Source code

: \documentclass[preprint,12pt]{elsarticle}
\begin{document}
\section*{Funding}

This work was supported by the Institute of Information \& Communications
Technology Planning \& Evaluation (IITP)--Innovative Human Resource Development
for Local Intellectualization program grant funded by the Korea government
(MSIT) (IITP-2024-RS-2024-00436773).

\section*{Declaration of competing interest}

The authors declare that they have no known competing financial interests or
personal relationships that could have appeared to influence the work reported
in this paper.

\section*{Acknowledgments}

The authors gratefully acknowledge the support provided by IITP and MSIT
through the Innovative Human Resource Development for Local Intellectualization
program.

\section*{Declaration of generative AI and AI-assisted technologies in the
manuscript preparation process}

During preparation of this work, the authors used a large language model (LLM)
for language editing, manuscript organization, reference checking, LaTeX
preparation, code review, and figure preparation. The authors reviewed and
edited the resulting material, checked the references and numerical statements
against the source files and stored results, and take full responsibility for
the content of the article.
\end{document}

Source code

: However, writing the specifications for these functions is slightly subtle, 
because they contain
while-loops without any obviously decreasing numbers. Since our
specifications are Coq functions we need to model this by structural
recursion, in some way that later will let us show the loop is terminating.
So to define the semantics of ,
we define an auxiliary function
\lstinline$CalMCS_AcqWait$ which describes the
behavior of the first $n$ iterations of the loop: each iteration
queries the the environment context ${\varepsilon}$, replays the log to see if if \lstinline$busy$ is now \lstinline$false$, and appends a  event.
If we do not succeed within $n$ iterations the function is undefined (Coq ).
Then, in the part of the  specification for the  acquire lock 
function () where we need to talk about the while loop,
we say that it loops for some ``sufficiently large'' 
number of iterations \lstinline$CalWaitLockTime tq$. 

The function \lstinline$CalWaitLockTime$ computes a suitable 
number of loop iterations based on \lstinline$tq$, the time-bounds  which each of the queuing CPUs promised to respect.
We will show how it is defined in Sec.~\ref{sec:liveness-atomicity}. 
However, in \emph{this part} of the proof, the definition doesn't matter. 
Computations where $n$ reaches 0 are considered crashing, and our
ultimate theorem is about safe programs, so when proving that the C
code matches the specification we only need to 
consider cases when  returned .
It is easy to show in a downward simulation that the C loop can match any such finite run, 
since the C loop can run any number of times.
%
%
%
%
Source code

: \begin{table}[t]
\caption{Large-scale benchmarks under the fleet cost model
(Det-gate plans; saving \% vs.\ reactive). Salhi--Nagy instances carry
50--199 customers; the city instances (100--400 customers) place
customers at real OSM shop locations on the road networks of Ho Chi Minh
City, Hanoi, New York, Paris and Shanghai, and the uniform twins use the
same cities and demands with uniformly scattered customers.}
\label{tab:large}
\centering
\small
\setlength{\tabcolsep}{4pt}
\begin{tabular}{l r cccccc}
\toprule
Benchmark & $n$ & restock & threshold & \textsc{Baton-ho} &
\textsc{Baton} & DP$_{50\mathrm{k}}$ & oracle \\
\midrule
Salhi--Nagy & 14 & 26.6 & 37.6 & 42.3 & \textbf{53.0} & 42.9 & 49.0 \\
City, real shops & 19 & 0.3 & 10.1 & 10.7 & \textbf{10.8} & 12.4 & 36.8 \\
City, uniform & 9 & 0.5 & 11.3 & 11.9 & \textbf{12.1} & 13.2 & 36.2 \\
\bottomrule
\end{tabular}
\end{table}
== == ==
▶ [Task description]:
Using the records above, please retype only the run of lines from the line holding "Benchmark & $n$" through the last line, both ends included.

▶ [Problem solution]:
Benchmark & $n$ & restock & threshold & \textsc{Baton-ho} &
\textsc{Baton} & DP$_{50\mathrm{k}}$ & oracle \\
\midrule
Salhi--Nagy & 14 & 26.6 & 37.6 & 42.3 & \textbf{53.0} & 42.9 & 49.0 \\
City, real shops & 19 & 0.3 & 10.1 & 10.7 & \textbf{10.8} & 12.4 & 36.8 \\
City, uniform & 9 & 0.5 & 11.3 & 11.9 & \textbf{12.1} & 13.2 & 36.2 \\
\bottomrule
\end{tabular}
\end{table}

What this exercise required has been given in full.